Sue Taggart – no changes here!!

 

  1. What is your occupation?

Entrepreneur – still loving the challenges and the wins of building businesses.

 

  1. Do you have a “green” memory growing up?

Growing up in the rural area of Kent, I remember my grandfather growing all his own vegetables in the back garden. He also had an allotment—a parcel of land that the local county council made available for people to use to grow flowers and vegetables. Each allotment was about 10’x 15’ with a little shed to keep your gardening tools in. I thought it was such a great adventure as a kid when he would let me go with him to his “lotment” as I called it. Fertilizer didn’t come in convenient packages, he would walk behind the farmers’ horse and cart with his shovel and put the manure in a sack to spread over the garden – we had the biggest veggies! I didn’t even know we were green. It left me with an appreciation of fresh produce from garden to table without knowing it was organic

– while the memory is as strong as ever, I am making new ones with my feeble attempts at gardening at my house in the Catskill Mountains. As it’s more of a weekend getaway, it’s very challenging to grow my own vegetables, so I often frequent the numerous farmers markets for fresh picked organic produce.

 

  1. What’s your favorite meal?

That’s a toughie. I like so many things. Before I went green it was seared foie gras (sorry, so bad, I know!) and a really good cheese board. Now, I still love the cheese board, but would have to say one of my favorite meals is chilled curried summer squash soup that I make myself and a seared scallop and Mexican corn salad. Lobster with drawn butter would be on the top of the list too, as would baby lamb chops—cooked rare with some mint sauce (it’s the English in me!). I’m not much of a dessert person—I do make the most amazing mini-brownies with Grand Marnier, perfect with fresh raspberries and a scoop of Godiva white chocolate and raspberry swirl ice cream. But, I do remember the most amazing French Apple Tart I had in Paris once. I was in the Monmartre area, and had just snapped up the last apple tart in a small Patiserie just as it was closing. Sitting on a bench at the top of the hill with a magnificent view of Paris spread out before me as the sun was just going down – I have never forgotten that moment or the mouthwatering, buttery taste of the very best apple tart ever. I’m not sure anything will ever taste like that again!
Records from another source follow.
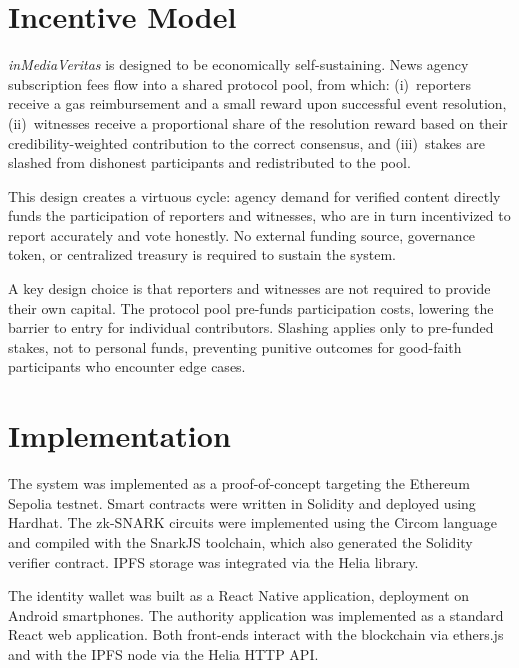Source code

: \documentclass[11pt]{article}
\begin{document}
\section{Incentive Model}

\textit{inMediaVeritas} is designed to be economically self-sustaining. News
agency subscription fees flow into a shared protocol pool, from which:
(i)~reporters receive a gas reimbursement and a small reward upon successful
event resolution, (ii)~witnesses receive a proportional share of the resolution
reward based on their credibility-weighted contribution to the correct consensus,
and (iii)~stakes are slashed from dishonest participants and redistributed to
the pool.

This design creates a virtuous cycle: agency demand for verified content
directly funds the participation of reporters and witnesses, who are in turn
incentivized to report accurately and vote honestly. No external funding source,
governance token, or centralized treasury is required to sustain the system.

A key design choice is that reporters and witnesses are not required to provide
their own capital. The protocol pool pre-funds participation costs, lowering
the barrier to entry for individual contributors. Slashing applies only to
pre-funded stakes, not to personal funds, preventing punitive outcomes for
good-faith participants who encounter edge cases.

\section{Implementation}

The system was implemented as a proof-of-concept targeting the Ethereum Sepolia
testnet. Smart contracts were written in Solidity and deployed using Hardhat.
The zk-SNARK circuits were implemented using the Circom language and compiled
with the SnarkJS toolchain, which also generated the Solidity verifier contract.
IPFS storage was integrated via the Helia library.

The identity wallet was built as a React Native application,
deployment on Android smartphones. The authority application was implemented as a
standard React web application. Both front-ends interact with the blockchain
via ethers.js and with the IPFS node via the Helia HTTP API.


\end{document}
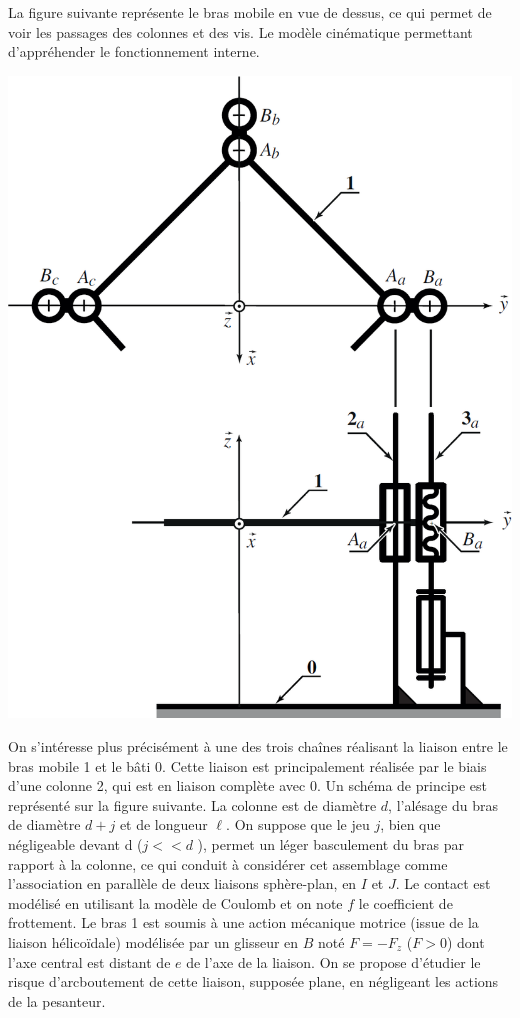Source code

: \documentclass[10pt,fleqn]{article} %
\begin{document}
\begin{multicols}{2}
La figure suivante représente le bras mobile en vue de dessus, ce qui permet de voir les passages des colonnes et
des vis. Le modèle cinématique permettant d’appréhender le fonctionnement interne. 


\begin{center}
\includegraphics[width=.7\linewidth]{images/fig_04}
\end{center}





On s’intéresse plus précisément à une des trois chaînes réalisant la liaison entre le bras mobile 1 et le bâti
0. 
Cette liaison est principalement réalisée par le biais d’une colonne 2, qui est en liaison complète avec 0. Un schéma de principe est représenté sur la figure suivante. La colonne est de diamètre $d$, l’alésage du bras de diamètre
$d + j$ et  de longueur $\ell$. On suppose que le jeu $j$, bien que négligeable devant d ($j  << d$ ), permet un léger
basculement du bras par rapport à la colonne, ce qui conduit à considérer cet assemblage comme l’association en parallèle de deux liaisons sphère-plan, en $I$ et $J$. Le contact est modélisé en utilisant la modèle de Coulomb et on note $f$  le coefficient  de frottement. Le bras 1 est soumis à une action mécanique motrice (issue de la
liaison hélicoïdale) modélisée par un glisseur en $B$ noté $F = -F_z$ ($F > 0$) dont l’axe central est distant de $e$
de l’axe de la liaison. On se propose  d’étudier le risque d’arcboutement  de cette liaison, supposée plane, en négligeant les actions de la pesanteur.


\end{multicols}
\end{document}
– Ah, how things have changed!! I now lean much more towards healthy fruits and veggies as well as ancients grains. I’ve learned to appreciate eating what’s in season and enjoying simple meals. But I have never lost my love of cheese!

 

  1. Who/What inspires you to be more “green” in your life?

Not so much inspires me, but makes me think—kids. I don’t have any myself, but we all have a responsibility to leave the planet greener for the kids. After all, they are the ones inheriting all our problems.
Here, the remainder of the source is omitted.